Abstract

Background: The association between atrial fibrillation (AF) detected by implanted cardiac implantable electronic devices (CIEDs) and the incidence of embolic stroke has been reported. However, the cut-off value of new-onset AF duration detected by CIEDs for embolic stroke is still unknown. In previous studies regarding the cut-off value of AF duration, patients who had a history of AF or had received anticoagulant therapies were also included. Therefore, the solo effect of AF on the risk of embolic stroke cannot be reliably evaluated on these studies. The aim of this study is to identify the incidence of embolic stroke in Japanese patients with a CIED and examine the cut-off value of AF duration detected by CIEDs as a risk factor for embolic stroke. Methods: We retrospectively analyzed the database of our CIEDs clinic. Every 6 months, AF events were checked by CIEDs. Patients who had a history of AF or had received anticoagulant therapies before and after a CIED implantation were excluded. We examined the characteristics and incidence of embolic stroke and investigated the relationship between new-onset AF detected by CIEDs and the incidence of embolic stroke.
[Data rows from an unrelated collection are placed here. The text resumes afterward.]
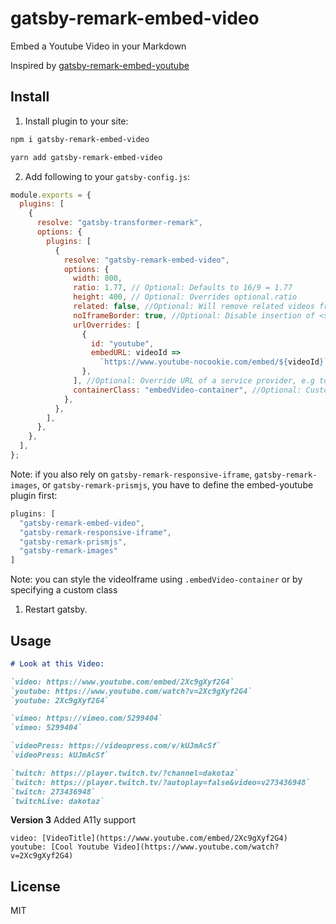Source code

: # gatsby-remark-embed-video

Embed a Youtube Video in your Markdown

Inspired by [gatsby-remark-embed-youtube](https://github.com/ntwcklng/gatsby-remark-embed-youtube)



## Install

1.  Install plugin to your site:

```bash
npm i gatsby-remark-embed-video

yarn add gatsby-remark-embed-video
```

2.  Add following to your `gatsby-config.js`:

```js
module.exports = {
  plugins: [
    {
      resolve: "gatsby-transformer-remark",
      options: {
        plugins: [
          {
            resolve: "gatsby-remark-embed-video",
            options: {
              width: 800,
              ratio: 1.77, // Optional: Defaults to 16/9 = 1.77
              height: 400, // Optional: Overrides optional.ratio
              related: false, //Optional: Will remove related videos from the end of an embedded YouTube video.
              noIframeBorder: true, //Optional: Disable insertion of <style> border: 0
              urlOverrides: [
                {
                  id: "youtube",
                  embedURL: videoId =>
                    `https://www.youtube-nocookie.com/embed/${videoId}`,
                },
              ], //Optional: Override URL of a service provider, e.g to enable youtube-nocookie support
              containerClass: "embedVideo-container", //Optional: Custom CSS class for iframe container, for multiple classes separate them by space
            },
          },
        ],
      },
    },
  ],
};
```

Note: if you also rely on `gatsby-remark-responsive-iframe`, `gatsby-remark-images`, or `gatsby-remark-prismjs`, you have to define the embed-youtube plugin first:

```js
plugins: [
  "gatsby-remark-embed-video",
  "gatsby-remark-responsive-iframe",
  "gatsby-remark-prismjs",
  "gatsby-remark-images"
]
```

Note: you can style the videoIframe using `.embedVideo-container` or by specifying a custom class

1.  Restart gatsby.

## Usage

```markdown
# Look at this Video:

`video: https://www.youtube.com/embed/2Xc9gXyf2G4`
`youtube: https://www.youtube.com/watch?v=2Xc9gXyf2G4`
`youtube: 2Xc9gXyf2G4`

`vimeo: https://vimeo.com/5299404`
`vimeo: 5299404`

`videoPress: https://videopress.com/v/kUJmAcSf`
`videoPress: kUJmAcSf`

`twitch: https://player.twitch.tv/?channel=dakotaz`
`twitch: https://player.twitch.tv/?autoplay=false&video=v273436948`
`twitch: 273436948`
`twitchLive: dakotaz`
```

**Version 3**
Added A11y support

`video: [VideoTitle](https://www.youtube.com/embed/2Xc9gXyf2G4)`
`youtube: [Cool Youtube Video](https://www.youtube.com/watch?v=2Xc9gXyf2G4)`


## License

MIT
Results: We enrolled 710 consecutive patients who were followed-up at our CIED clinic. We excluded 360 patients who had a history of AF or had received anticoagulant therapies. Finally, 350 patients (follow-up period, 75±58 months; age, 70±16 years) were included in this study. During the follow-up period, 24 patients (6.9%) had embolic stroke. Receiver-operating characteristic curve analysis confirmed that 30 seconds was the best cut-off value of AF duration detected by CIEDs for embolic stroke (AUC = 0.72). Multivariate analysis demonstrated that independent predictors for embolic stroke were left atrial diameter ≥40mm (p=0.019), new-onset AF ≥ 30 seconds (p = 0.0016). Conclusion: AF episodes lasting for ≥ 30 seconds was the risk factor of embolic stroke. We should evaluate AF burden carefully in this population.